The House noted that the lack of attention given to the $5m in the AGF’s report showed how huge tax payers’ money was committed to many projects but without the necessary monitoring carried out on them.
“The House regrets that transaction of this magnitude paid for with tax payers’ money has not been given the due attention it deserves by way of follow-up,” the resolution added.
The House, which was presided over by the Speaker, Mr. Yakubu Dogara, directed the committee to conduct the investigation and produce a report within eight weeks.
President Muhammadu Buhari and the Auditor-General of the Federation, Samuel Ukura, had on October 12, disagreed over the environmental audit report on the drying up of Lake Chad.
Buhari had noted that the report did not take into account the feasibility study conducted by a team under the tenure of Obasanjo, which cost Nigeria $5m.
But the AGF said that was outside his supervision, saying Lake Chad Basin Commission had that responsibility.
Buhari had said, “I have to digress here based on personal knowledge of this. I saw an article in a journal in 1978 that a professor in the University of London, in 1925, had foreseen what we are just seeing.
“I handed over the article to Obasanjo and I understand that he took the initiative sometime ago; it is on record that he is the only Nigerian that has presided over the country for more than 11 years.
“He gave $5m for the study, and the study reported that unless some of the rivers from the Central Africa Republic are diverted to empty into Chad Basin, Lake Chad will dry up.
“I understand that this report, which was sponsored by Nigeria, has been submitted. I am a bit disappointed that in the speech of the Auditor-General, there was no mention of this report and $5m was given.”
Besides Nigeria, other members of the commission are Chad, Niger and Cameroon.
On Thursday, the Speaker named the members of the committee on constitiution review shortly before the House closed its plenary.
The committee is chaired by the Deputy Speaker, Mr. Yussuff Lasun.
The principal officers of the House, including the Majority Leader, Mr.
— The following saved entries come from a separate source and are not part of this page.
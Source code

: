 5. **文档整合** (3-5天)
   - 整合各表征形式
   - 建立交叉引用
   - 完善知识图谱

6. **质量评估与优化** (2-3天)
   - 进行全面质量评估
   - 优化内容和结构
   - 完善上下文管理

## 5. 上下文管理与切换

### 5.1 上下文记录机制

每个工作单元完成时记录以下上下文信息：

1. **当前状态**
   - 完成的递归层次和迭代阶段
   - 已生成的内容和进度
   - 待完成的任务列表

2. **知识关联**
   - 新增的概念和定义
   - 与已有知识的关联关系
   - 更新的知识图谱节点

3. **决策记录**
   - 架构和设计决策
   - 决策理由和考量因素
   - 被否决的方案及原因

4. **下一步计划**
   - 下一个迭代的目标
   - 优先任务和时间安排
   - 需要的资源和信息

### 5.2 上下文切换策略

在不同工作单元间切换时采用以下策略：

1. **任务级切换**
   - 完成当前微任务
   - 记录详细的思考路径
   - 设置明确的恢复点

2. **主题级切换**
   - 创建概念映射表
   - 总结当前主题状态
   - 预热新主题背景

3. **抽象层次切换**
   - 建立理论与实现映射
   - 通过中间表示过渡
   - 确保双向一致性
Femi Gbajabiamila, and zonal/state representatives were among the 47.
It will be recalled that former President Goodluck Jonathan had withheld his assent to the Fourth Constitution Amendment Bill, passed by the 7th Assembly earlier in the year on the grounds that some of the provisions usurped the powers of the Executive arm of government.
For example, while the 7th Assembly retained the immunity the President and state governors enjoyed against criminal prosecution, it removed the immunity in respect of civil cases.
The amendment also empowered the National Assembly to override the President’s veto on bills passed by the former.
Among others, it endorsed independent candidacy for elections and granted financial autonomy to local government councils in the country.
The National Assembly also separated the offices of the Minster of Justice and the Attorney General of the Federation.
But Jonathan withheld his assent to the bill.
However, the 8th House resolved to re-visit the review of the constitution as one of the key promises of its legislative agenda.
Both the Senate and the House had spent about N1bn on the last exercise, which was not signed by Jonathan.